How Well Do You Understand How People Communicate?

I love to talk about big picture issues like engaging today’s culture. But we sometimes forget that just getting your message understood by your boss, or your employees or team is critical to making the big picture happen. Two types of communicators you need to understand are people who think by talking, and people who think by doing. I’m a doer. Maybe it’s my A.D.D., but I’m really not interested in most details.
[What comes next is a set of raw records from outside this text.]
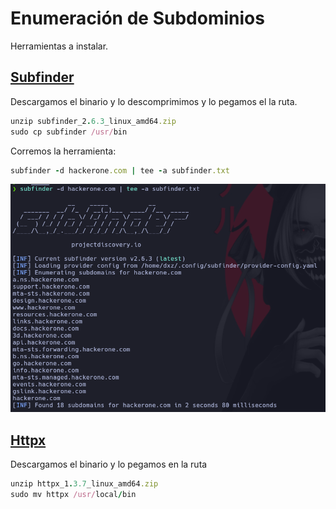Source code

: # Enumeración de Subdominios

Herramientas a instalar.

## [Subfinder](https://github.com/projectdiscovery/subfinder)

Descargamos el binario y lo descomprimimos y lo pegamos el la ruta.

```ruby
unzip subfinder_2.6.3_linux_amd64.zip
sudo cp subfinder /usr/bin
```

Corremos la herramienta:

```ruby
subfinder -d hackerone.com | tee -a subfinder.txt
```

![label text](imgs/01.png)

## [Httpx](https://github.com/projectdiscovery/httpx)

Descargamos el binario y lo pegamos en la ruta

```ruby
unzip httpx_1.3.7_linux_amd64.zip
sudo mv httpx /usr/local/bin
```























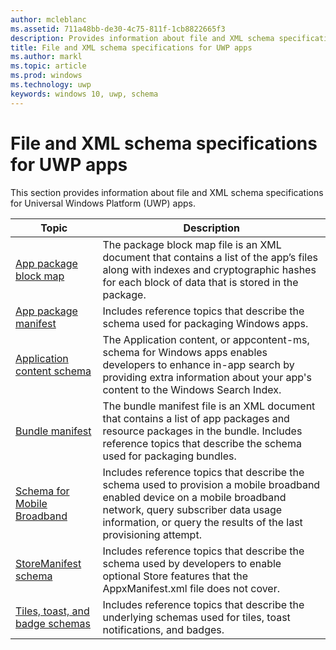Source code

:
 ```yaml
---
author: mcleblanc
ms.assetid: 711a48bb-de30-4c75-811f-1cb8822665f3
description: Provides information about file and XML schema specifications for Universal Windows Platform (UWP) apps.
title: File and XML schema specifications for UWP apps
ms.author: markl
ms.topic: article
ms.prod: windows
ms.technology: uwp
keywords: windows 10, uwp, schema
---
```


# File and XML schema specifications for UWP apps

This section provides information about file and XML schema specifications for Universal Windows Platform (UWP) apps.

| Topic | Description |
|-------|-------------|
| [App package block map](blockmapschema/app-package-block-map.md) | The package block map file is an XML document that contains a list of the app’s files along with indexes and cryptographic hashes for each block of data that is stored in the package. |
| [App package manifest](appxpackage/appx-package-manifest.md) | Includes reference topics that describe the schema used for packaging Windows apps. |
| [Application content schema](appcontentschema/schema-root.md) | The Application content, or appcontent-ms, schema for Windows apps enables developers to enhance in-app search by providing extra information about your app's content to the Windows Search Index.  |
| [Bundle manifest](bundlemanifestschema/bundle-manifest.md) | The bundle manifest file is an XML document that contains a list of app packages and resource packages in the bundle. Includes reference topics that describe the schema used for packaging bundles. |
| [Schema for Mobile Broadband](mobilebroadbandschema/schema-for-mobile-broadband-portal.md) | Includes reference topics that describe the schema used to provision a mobile broadband enabled device on a mobile broadband network, query subscriber data usage information, or query the results of the last provisioning attempt. |
| [StoreManifest schema](storemanifest/store-manifest-schema-portal.md) | Includes reference topics that describe the schema used by developers to enable optional Store features that the AppxManifest.xml file does not cover.  |
| [Tiles, toast, and badge schemas](tiles/tiles-xml-schema-portal.md) | Includes reference topics that describe the underlying schemas used for tiles, toast notifications, and badges. |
A former team member at our media production and strategy company Cooke Media Group was a detail guy. That’s a big reason I brought him on the team. He had a white board in his office with circles, arrows, buzzwords, and other stuff – it was just filled. He wanted to look under the hood of projects and rummage around in there. I just want to see the dashboard: tell me how fast we’re going, and if we have enough gas, and I’m fine.

Which communication style is your boss? Your clients? Your team? The people you communicate with?

When my team brings me detailed reports, or ramble on and on, I mentally check out. When overly detailed people schedule an appointment with me, my assistant tells them “When his eyes glaze over, the meeting is done.” If you want to get to me, it’s bullet points, not details. My wife Kathleen’s friends get together and it often sounds to me like a non-stop chat fest. I get together with a group of my friends and sometimes 5,10, or 15 minutes go by and we don’t say a word.

It’s guy thing.

The point is? We are constantly frustrated because we don’t take the time to learn how people communicate.  It’s not about “better or worse.”  Both styles work, but are very different – and you’ll never accomplish much if you don’t learn and respond to the ways different people communicate.

Know who you’re talking to, and make sure the message you transmit is the message that’s received.  Then see how your life changes…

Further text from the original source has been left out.